Tuesday, December 22, 2009

A Very Merry Christmas; if the Maoists allow it

3 days to go until our second Christmas away from home. Things have been getting interesting in Kathmandu. The Maoist party in Nepal have called a 3 day nationwide bandha (strike) forcing all traffic off the roads, all businesses to close and our movements have been restricted to within walking distance of our house. It's been a surreal experience.

The Maoists, who won the majority of votes in elections in 2008, resigned from government after the president overruled their decision to sack the army chief. The former rebels say the president's move was unconstitutional. Their programme of civil and parliamentary disruption is aimed at forcing the government to debate this issue, something the government refuses to do. We got our first real taste of this when returning from town on Saturday. We were making our way towards the central bus station, which is enough of a test of the nerves at the best of times, when we saw smoke rising in the dusky light. Coming round the corner to Ratna Park we witnessed a mass protest with thousands of people marching the streets with flaming torches, chanting and shouting anti-Government slogans. The effect was dramatic, but thankfully the mood was not. Nonetheless, with traffic grid-locked and darkness falling, we decided being inside a taxi was a safe bet and so we jumped in one and waited for the roadblock to lift. A sudden revving of engines temporarily transformed the street into a Formula One grid, however, the illusion only lasted for around 12 seconds as everyone bolted off the line only to grind to a halt 50 yards further on.

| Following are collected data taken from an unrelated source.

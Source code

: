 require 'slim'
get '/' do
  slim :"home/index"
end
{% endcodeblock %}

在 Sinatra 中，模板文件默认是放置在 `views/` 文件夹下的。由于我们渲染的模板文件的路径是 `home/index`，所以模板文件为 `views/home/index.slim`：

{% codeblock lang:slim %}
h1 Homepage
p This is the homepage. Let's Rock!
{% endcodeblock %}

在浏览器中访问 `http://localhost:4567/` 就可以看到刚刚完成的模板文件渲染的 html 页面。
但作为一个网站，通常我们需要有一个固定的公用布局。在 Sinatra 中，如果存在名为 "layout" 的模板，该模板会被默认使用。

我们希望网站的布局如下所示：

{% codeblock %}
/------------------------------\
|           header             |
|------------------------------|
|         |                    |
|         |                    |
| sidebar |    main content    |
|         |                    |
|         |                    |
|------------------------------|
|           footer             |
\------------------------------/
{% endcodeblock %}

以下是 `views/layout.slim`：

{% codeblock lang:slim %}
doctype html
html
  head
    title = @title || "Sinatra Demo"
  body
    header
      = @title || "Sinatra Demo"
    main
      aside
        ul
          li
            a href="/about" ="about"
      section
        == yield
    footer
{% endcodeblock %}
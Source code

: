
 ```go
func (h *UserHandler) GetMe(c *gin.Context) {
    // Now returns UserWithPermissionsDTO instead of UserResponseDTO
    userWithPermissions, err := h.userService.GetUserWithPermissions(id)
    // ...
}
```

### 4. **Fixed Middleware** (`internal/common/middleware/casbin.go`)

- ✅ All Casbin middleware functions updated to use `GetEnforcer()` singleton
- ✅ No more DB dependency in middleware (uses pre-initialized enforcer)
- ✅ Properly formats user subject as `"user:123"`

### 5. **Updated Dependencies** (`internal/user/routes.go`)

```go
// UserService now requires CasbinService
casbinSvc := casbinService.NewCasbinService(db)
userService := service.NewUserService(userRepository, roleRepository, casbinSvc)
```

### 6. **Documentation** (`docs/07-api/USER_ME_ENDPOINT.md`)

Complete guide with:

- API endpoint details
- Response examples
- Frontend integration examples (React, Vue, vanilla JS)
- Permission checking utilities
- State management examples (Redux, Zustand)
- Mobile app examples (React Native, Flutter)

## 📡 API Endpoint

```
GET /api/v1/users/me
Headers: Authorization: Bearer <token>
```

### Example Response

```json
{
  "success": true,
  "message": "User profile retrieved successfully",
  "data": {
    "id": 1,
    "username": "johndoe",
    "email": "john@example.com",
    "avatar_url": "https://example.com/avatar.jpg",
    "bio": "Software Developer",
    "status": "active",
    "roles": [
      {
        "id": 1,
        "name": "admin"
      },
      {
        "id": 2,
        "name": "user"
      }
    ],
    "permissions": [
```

Our sighing taxi driver wove his way through ill-lit backstreets, clattering over discarded flaming torches whilst ghostly figures loomed out of the haze of smoke, dust and fumes. Occasionally we saw flickering faces deep in discussion, until the road eventually disgorged us somewhere on the outskirts of town. 2 hours later we made it back. Exhausted, but glad to be in more familiar surroundings.

Since then the mood has lightened with 3 days of strikes feeling more like a holiday than anything else. 2 nights ago there was suddenly cheering and hooting and we thought the strike might have been called off, but last night we were woken in the middle of the night by what sounded like air raid sirens. In the absence of up-to-date news, this has meant just making do. We have spent the last few days welcoming in heaps of volunteers, playing with the kids at the orphanage, painting new classrooms and planning Christmas. And this morning, when one of the volunteers needed to get to the airport to fly home, we just walked. Jason and I set off in the thick morning mist to walk the deserted main roads into Kathmandu. The usually choked streets were devoid of any vehicles save for speeding UN vans, Red Cross jeeps and ambulances. It felt like a war zone, but the peaceful smiling faces remain the same as those welcoming us when we arrived in Nepal. You just want to know what the people are talking about as they huddle round their small roadside fires to keep warm. Is the talk full of political opinion and dissent? Or is it simply people enjoying three days off to catch up with family and friends? Exactly how people are responding is unclear, although it is unquestionable that this is crippling the economy of Nepal and can only make things worse.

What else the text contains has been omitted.